Укрылись за часовенкой, под выступом железной крыши, по которой уже бегло, торопливо колотились крупные капли.
Сторожев распахнул полы курточки, раскинул их в стороны на манер крыльев и без слов, одной улыбкою, пригласил Сашу в этот нагретый своим телом шатер.
Так, в обнимку, они стояли и смотрели на дождь. А дождь — прямой, отвесный — плотнел и плотнел, шумел все веселей, и вскоре к ногам пала прохлада, воздух сделался свежим, а под углом неуверенным баском подростка забормотал первый ручеек.
— Как хорошо! — сказал Сторожев. — Как хорошо жить. Жить, просто жить. Знаешь, первый раз за долгое время мне было неприютно без другого человека, без тебя, Саша.
Ее как будто бы осыпали жаром с головы до ног.
— Повтори! Повтори! Повтори, пожалуйста, что ты сказал!
— Да что ж тут повторять, тут и повторять нечего!
— А ты повтори, повтори! Не скупись.
Но Сторожев лишь улыбался да грел своим дыханием ее голову сквозь косынку, ее шею и плечи. А дождь все шумел, а ручеек все бормотал и бормотал, и в его выговоре узнавала Саша свое, только свое: «Мне было неприютно без тебя, Саша. Неприютно без тебя, Саша».
И даже потом, когда ливень схлынул, а ручеек примолк, и только с крыши, лебеду прошивая, падали крупные, как монеты, капли, Саше и в этих громких хлопках слышался голос Сторожева и его пугающие слова.
— Что будет? — переспросил Сторожев, и она в смятенье поняла, что самые потаенные свои мысли случайно сказала вслух. — Не знаю, ничего не знаю… Все запутано, все непросто… Я никак не отболею от первого брака. Третий год, а…
Таким — задумчивым — Сторожев и уехал назавтра из больницы. Прощаясь с Сашей, он смотрел на нее грустно, вздыхал, однако приедет ли, нет ли и как долго его ждать — ничего насчет этого не сказал.
А сама Саша не спросила. Постеснялась спросить.
16
На целую вечность растянулся первый без Сторожева день. Обманывая себя, Саша то и дело ходила мимо восьмой палаты, заглядывала в угол, где его койка, однако там уже был новый больной. Однажды подумалось, что Сторожев придет после работы. Но вот подкралась ночь, а его все не было и не было.
И еще один день истлел в ничто, а за ним и другой и третий; и целая неделя истратилась впустую.
Однажды Саша поняла, что здесь не дождаться ей Сторожева никогда, и, поняв это, она сразу же отказалась от ночной смены. Да вышло — на свою же беду. Теперь на нее обрушилась такая бездна ненужного времени, что не знала, куда от него и деться.
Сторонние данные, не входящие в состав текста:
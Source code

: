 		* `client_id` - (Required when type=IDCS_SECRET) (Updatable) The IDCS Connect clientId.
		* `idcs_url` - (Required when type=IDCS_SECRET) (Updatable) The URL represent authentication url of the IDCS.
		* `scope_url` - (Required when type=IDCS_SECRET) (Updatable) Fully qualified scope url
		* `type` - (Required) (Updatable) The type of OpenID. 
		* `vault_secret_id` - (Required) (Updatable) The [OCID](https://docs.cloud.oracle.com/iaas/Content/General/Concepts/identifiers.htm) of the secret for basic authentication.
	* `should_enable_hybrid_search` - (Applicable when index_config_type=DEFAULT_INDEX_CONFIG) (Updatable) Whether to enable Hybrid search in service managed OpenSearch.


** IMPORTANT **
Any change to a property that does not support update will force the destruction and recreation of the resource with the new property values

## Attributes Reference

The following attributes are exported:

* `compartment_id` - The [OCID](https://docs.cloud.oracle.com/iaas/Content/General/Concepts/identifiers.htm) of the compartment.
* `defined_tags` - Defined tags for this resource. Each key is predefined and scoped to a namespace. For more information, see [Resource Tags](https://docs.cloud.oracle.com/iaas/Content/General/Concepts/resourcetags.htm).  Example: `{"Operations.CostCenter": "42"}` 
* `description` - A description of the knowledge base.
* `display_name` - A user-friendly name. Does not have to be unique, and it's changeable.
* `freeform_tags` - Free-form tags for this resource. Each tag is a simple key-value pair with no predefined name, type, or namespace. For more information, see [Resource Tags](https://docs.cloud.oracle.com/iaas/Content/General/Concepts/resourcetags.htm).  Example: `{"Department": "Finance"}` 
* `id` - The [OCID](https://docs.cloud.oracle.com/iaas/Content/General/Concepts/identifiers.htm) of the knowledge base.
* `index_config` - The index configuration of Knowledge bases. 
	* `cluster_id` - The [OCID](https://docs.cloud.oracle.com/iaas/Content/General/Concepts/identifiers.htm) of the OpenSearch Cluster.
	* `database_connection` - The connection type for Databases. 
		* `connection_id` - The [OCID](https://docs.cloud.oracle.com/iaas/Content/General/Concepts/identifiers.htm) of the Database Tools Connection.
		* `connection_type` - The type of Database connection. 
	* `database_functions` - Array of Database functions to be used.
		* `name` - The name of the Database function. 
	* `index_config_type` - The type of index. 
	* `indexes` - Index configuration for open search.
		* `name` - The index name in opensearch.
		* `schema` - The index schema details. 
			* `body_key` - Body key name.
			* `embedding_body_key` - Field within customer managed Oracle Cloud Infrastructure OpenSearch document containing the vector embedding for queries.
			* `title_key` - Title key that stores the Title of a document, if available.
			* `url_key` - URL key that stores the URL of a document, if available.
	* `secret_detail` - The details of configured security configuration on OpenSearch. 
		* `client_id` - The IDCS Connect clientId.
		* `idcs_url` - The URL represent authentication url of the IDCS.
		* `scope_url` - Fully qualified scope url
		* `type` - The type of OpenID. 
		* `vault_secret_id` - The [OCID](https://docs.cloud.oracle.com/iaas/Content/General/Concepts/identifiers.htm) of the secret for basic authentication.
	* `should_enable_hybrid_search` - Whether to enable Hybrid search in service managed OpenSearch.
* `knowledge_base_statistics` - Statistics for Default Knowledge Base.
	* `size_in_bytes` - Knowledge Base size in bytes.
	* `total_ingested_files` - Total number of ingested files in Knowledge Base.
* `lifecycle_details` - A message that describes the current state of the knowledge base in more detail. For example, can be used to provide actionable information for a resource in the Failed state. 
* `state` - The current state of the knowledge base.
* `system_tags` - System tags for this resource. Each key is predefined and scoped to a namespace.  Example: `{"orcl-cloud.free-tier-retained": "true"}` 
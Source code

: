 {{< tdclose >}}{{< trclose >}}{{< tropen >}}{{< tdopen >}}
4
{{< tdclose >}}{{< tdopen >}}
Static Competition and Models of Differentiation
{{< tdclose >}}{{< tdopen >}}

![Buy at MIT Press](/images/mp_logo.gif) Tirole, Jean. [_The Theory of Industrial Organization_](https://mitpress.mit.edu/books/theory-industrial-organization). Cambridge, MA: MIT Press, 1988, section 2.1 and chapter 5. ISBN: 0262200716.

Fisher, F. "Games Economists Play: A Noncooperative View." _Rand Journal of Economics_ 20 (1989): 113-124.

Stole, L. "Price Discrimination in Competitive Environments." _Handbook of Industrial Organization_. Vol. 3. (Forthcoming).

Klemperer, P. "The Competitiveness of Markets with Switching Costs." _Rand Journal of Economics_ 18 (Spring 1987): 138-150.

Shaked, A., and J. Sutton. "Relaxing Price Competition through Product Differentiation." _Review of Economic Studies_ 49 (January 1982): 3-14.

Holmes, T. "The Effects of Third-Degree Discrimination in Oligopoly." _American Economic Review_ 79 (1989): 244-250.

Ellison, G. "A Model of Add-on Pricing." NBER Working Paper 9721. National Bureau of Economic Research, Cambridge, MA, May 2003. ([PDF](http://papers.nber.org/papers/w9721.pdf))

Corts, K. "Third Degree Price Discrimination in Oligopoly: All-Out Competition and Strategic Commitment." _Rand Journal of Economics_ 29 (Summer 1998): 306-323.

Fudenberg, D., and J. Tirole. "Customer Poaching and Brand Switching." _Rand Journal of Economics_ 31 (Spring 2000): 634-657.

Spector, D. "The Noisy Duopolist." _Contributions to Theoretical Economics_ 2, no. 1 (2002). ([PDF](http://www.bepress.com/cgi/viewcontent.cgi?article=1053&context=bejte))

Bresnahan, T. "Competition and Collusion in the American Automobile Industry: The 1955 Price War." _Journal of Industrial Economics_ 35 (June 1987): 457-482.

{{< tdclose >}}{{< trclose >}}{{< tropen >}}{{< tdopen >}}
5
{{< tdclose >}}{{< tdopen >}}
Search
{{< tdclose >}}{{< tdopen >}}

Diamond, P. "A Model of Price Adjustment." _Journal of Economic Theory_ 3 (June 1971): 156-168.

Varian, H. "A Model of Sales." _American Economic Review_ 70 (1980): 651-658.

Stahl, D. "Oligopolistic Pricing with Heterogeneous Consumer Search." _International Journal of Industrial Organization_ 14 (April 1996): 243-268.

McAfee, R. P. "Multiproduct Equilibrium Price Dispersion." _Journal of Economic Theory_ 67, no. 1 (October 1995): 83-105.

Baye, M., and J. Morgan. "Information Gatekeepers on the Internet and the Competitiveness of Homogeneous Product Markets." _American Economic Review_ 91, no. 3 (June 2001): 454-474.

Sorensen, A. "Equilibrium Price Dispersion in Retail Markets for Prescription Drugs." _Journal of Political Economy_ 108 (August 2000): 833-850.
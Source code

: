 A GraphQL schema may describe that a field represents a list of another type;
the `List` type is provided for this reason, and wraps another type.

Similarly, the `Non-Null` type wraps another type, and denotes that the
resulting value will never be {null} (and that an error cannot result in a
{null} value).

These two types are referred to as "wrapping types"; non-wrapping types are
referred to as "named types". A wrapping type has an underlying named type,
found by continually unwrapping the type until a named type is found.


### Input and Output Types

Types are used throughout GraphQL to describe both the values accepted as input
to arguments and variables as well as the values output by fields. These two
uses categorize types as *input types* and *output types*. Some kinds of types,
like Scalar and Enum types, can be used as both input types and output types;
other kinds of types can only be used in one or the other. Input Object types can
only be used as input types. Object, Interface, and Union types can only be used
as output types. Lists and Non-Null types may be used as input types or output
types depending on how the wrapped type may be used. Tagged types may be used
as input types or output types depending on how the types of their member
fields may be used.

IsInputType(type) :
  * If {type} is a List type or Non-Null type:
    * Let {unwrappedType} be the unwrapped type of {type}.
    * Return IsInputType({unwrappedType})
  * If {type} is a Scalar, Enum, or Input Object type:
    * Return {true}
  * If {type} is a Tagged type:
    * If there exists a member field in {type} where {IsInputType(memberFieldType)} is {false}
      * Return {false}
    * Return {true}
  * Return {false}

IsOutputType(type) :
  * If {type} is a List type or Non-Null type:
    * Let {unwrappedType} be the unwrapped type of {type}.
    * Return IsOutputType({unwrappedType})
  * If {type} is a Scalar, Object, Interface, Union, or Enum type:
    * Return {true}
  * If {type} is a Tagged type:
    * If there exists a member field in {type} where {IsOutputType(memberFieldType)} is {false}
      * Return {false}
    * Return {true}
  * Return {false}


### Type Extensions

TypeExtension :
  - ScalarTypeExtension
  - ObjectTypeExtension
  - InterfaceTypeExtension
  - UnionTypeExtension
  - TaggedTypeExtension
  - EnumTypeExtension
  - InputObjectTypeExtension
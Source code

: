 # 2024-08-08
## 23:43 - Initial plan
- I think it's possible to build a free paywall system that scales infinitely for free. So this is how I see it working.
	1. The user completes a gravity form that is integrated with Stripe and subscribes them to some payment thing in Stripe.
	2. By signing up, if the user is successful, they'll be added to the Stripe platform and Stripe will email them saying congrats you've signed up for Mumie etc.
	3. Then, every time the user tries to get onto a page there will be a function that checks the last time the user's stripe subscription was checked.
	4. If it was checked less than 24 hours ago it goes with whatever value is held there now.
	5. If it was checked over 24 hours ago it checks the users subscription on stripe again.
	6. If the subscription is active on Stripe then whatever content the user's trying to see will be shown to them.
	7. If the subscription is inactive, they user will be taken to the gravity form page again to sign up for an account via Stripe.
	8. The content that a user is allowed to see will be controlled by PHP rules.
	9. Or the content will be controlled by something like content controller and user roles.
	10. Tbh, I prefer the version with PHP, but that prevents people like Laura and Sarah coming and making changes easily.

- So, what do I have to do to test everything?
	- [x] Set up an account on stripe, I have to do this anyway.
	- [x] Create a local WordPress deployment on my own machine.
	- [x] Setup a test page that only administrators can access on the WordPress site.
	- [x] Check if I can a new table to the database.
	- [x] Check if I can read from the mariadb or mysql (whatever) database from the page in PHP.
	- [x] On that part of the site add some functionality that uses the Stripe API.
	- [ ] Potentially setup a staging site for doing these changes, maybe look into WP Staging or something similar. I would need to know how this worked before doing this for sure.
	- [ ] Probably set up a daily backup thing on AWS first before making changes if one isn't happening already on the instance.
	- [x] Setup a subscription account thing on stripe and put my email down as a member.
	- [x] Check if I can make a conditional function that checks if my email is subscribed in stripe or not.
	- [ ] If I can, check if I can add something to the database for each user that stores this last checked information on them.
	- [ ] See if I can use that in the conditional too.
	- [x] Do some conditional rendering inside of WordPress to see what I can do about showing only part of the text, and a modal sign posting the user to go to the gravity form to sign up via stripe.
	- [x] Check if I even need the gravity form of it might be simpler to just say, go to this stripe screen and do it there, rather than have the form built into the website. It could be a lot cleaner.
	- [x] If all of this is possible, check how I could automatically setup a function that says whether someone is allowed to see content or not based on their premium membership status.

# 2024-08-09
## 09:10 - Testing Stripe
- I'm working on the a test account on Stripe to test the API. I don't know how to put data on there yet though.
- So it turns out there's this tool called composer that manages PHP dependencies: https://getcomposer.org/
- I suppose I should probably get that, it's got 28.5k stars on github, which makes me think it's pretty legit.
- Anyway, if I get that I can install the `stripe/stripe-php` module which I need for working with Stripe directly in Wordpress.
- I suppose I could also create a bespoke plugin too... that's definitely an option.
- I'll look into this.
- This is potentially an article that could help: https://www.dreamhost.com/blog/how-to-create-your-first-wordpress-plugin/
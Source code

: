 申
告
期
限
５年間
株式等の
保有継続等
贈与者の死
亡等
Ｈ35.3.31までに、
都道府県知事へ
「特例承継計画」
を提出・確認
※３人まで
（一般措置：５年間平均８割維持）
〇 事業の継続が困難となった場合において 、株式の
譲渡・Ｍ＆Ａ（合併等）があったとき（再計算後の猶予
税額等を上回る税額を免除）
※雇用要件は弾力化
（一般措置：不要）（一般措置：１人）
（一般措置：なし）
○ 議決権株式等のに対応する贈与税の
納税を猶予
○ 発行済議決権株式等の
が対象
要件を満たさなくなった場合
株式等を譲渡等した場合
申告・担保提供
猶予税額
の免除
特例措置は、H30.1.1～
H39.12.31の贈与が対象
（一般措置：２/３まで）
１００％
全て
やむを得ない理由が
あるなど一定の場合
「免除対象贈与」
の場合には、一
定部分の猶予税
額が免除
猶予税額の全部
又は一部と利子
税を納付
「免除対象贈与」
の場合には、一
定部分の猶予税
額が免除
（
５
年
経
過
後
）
Замучили сны — короткие, рваные и такие страшные, что за ночь Саша пробуждалась по нескольку раз. Однажды приснилось: вот она гладит белье и вдруг слышит предупреждение, что на их город летит ракета с водородной бомбой. «Уже?» — только и успела подумать Саша. А бомба уже лопнула. Взрыва пока еще нет, в целом мире пока еще только свечение — огненное, беспощадно-яркое, оно ослепило глаза даже сквозь опущенные бамбуковые жалюзи. Спрятав за спину похолодевшие руки и отвернув в сторону лицо, Саша ждет взрыва. «Боже, я хоть успела узнать, что такое большая любовь, а многие этого теперь так и не узнают». И тут проснулась. Сердце ботало так, что никаких иных звуков. Свесив ноги с дивана, она сидела, вслушивалась в эти гулкие неритмичные удары и, как только что во сне, подумала все о том же: «Я полюбить успела, а многие не успели». Едва заснула, как то же самое: в чистом небе плывет самолет с чужими знаками на крыльях. Вот он долетел до центра города, и от него отделилась пузатая черная бомба, Саша отчетливо видит на ней белую раскоряченную букву «А». Бомба снижается молча. Лопнула — молча. Ослепительное свечение — молча. До боли вжимает Саша голову в плечи, и когда свечение погасло, видит, что она раздета до нитки и тело ее смугло. «Атомный загар», — рассеянно думает она и еще раз пробуждается.
А однажды приснился ей Женя, муж. Сильный, мускулистый и бесстыдно голый, он ласкал ее под душной простыней, и ласки его были томительны и ненасытны. Но всего удивительней, что телом был весь он, ее Женя, а ладони совсем не его — горячие ладони Сторожева…
И уже не во сне, а в яви, Женя словно бы почувствовал, что у Саши большие нелады нынче в жизни, и стал поджидать ее не только по утрам, но уже и вечерами. Она идет с работы, а он стоит под часами. И во взгляде его ожидание и неумело скрытая жалость. Не к себе жалость — к Саше.